YOUR ASSIGNMENT: Sort through the entries below and pull out lines containing the word "that".

[[ DATA TO USE open ]]

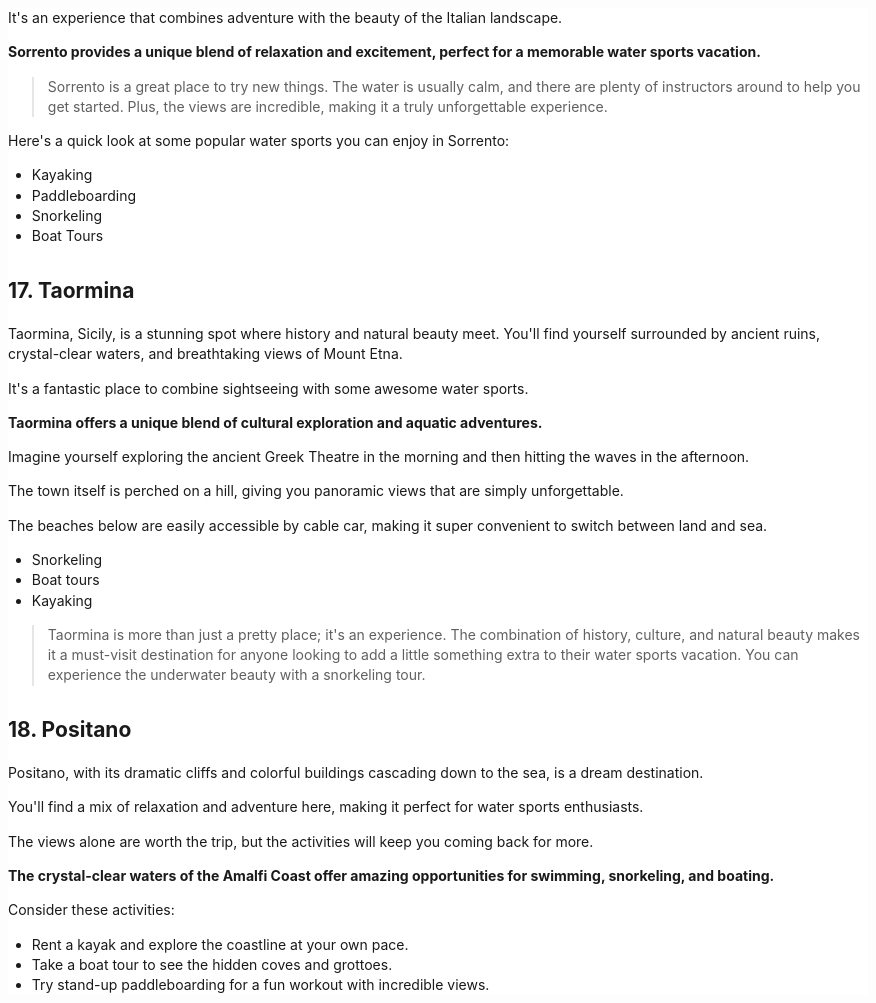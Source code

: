 It's an experience that combines adventure with the beauty of the Italian landscape.

**Sorrento provides a unique blend of relaxation and excitement, perfect for a memorable water sports vacation.**

> Sorrento is a great place to try new things. The water is usually calm, and there are plenty of instructors around to help you get started. Plus, the views are incredible, making it a truly unforgettable experience.

Here's a quick look at some popular water sports you can enjoy in Sorrento:

*   Kayaking
*   Paddleboarding
*   Snorkeling
*   Boat Tours

## 17\. Taormina

Taormina, Sicily, is a stunning spot where history and natural beauty meet. You'll find yourself surrounded by ancient ruins, crystal-clear waters, and breathtaking views of Mount Etna.

It's a fantastic place to combine sightseeing with some awesome water sports.

**Taormina offers a unique blend of cultural exploration and aquatic adventures.**

Imagine yourself exploring the ancient Greek Theatre in the morning and then hitting the waves in the afternoon.

The town itself is perched on a hill, giving you panoramic views that are simply unforgettable.

The beaches below are easily accessible by cable car, making it super convenient to switch between land and sea.

*   Snorkeling
*   Boat tours
*   Kayaking

> Taormina is more than just a pretty place; it's an experience. The combination of history, culture, and natural beauty makes it a must-visit destination for anyone looking to add a little something extra to their water sports vacation. You can experience the underwater beauty with a snorkeling tour.

## 18\. Positano

Positano, with its dramatic cliffs and colorful buildings cascading down to the sea, is a dream destination.

You'll find a mix of relaxation and adventure here, making it perfect for water sports enthusiasts.

The views alone are worth the trip, but the activities will keep you coming back for more.

**The crystal-clear waters of the Amalfi Coast offer amazing opportunities for swimming, snorkeling, and boating.**

Consider these activities:

*   Rent a kayak and explore the coastline at your own pace.
*   Take a boat tour to see the hidden coves and grottoes.
*   Try stand-up paddleboarding for a fun workout with incredible views.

[[ DATA TO USE closed ]]

ANSWER SECTION:
: It's an experience that combines adventure with the beauty of the Italian landscape.
The town itself is perched on a hill, giving you panoramic views that are simply unforgettable.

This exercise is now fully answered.